Od 22 lipca na śląskie tory wraca dwanaście pociągów.
To świetna wiadomość przede wszystkim dla pasażerów trasy Katowice-Tychy. Na tym odcinku spółka ma przywrócić aż osiem połączeń. Jest to popularna trasa szczególnie w godzinach szczytu. - Po wprowadzonych 1 czerwca cięciach podróżni mieli problem, bo nie zawsze mieścili się w wagonach. Od lipca się to zmieni - zapewnia Maciej Zaremba, rzecznik Kolei Śląskich. Dodaje również, że Koleje chcą w ten sposób udoskonalić wykorzystanie taboru. Pociągi zostaną przywrócone także na odcinku Katowice-Gliwice i Chałupki-Racibórz.

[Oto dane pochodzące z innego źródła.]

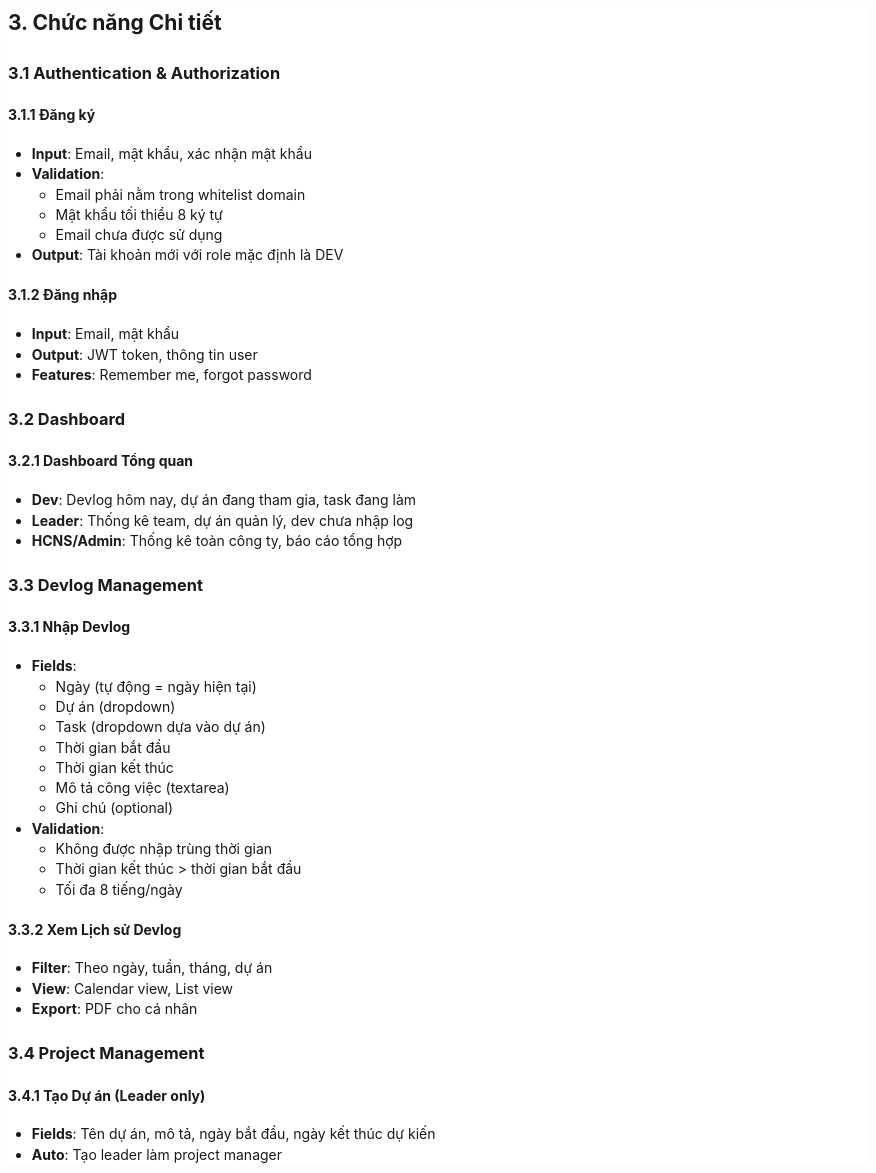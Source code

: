 
## 3. Chức năng Chi tiết

### 3.1 Authentication & Authorization

#### 3.1.1 Đăng ký
- **Input**: Email, mật khẩu, xác nhận mật khẩu
- **Validation**: 
  - Email phải nằm trong whitelist domain
  - Mật khẩu tối thiểu 8 ký tự
  - Email chưa được sử dụng
- **Output**: Tài khoản mới với role mặc định là DEV

#### 3.1.2 Đăng nhập
- **Input**: Email, mật khẩu
- **Output**: JWT token, thông tin user
- **Features**: Remember me, forgot password

### 3.2 Dashboard

#### 3.2.1 Dashboard Tổng quan
- **Dev**: Devlog hôm nay, dự án đang tham gia, task đang làm
- **Leader**: Thống kê team, dự án quản lý, dev chưa nhập log
- **HCNS/Admin**: Thống kê toàn công ty, báo cáo tổng hợp

### 3.3 Devlog Management

#### 3.3.1 Nhập Devlog
- **Fields**:
  - Ngày (tự động = ngày hiện tại)
  - Dự án (dropdown)
  - Task (dropdown dựa vào dự án)
  - Thời gian bắt đầu
  - Thời gian kết thúc
  - Mô tả công việc (textarea)
  - Ghi chú (optional)
- **Validation**:
  - Không được nhập trùng thời gian
  - Thời gian kết thúc > thời gian bắt đầu
  - Tối đa 8 tiếng/ngày

#### 3.3.2 Xem Lịch sử Devlog
- **Filter**: Theo ngày, tuần, tháng, dự án
- **View**: Calendar view, List view
- **Export**: PDF cho cá nhân

### 3.4 Project Management

#### 3.4.1 Tạo Dự án (Leader only)
- **Fields**: Tên dự án, mô tả, ngày bắt đầu, ngày kết thúc dự kiến
- **Auto**: Tạo leader làm project manager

Na początku czerwca spółka wprowadziła plan naprawczy, w ramach którego zlikwidowano 39 procent połączeń. Po podsumowaniu pierwszego miesiąca funkcjonowania nowego rozkładu okazało się, że Koleje Śląskie straciły 13 procent pasażerów. M. Zaremba podkreśla jednak, że nowy rozkład zbiegł się z nowymi cenami biletów jednorazowych i okresowych, dzięki czemu przychody spółki w porównywalnych okresach pozostały na tym samym poziomie.
Rozkład ma obowiązywać do końca roku.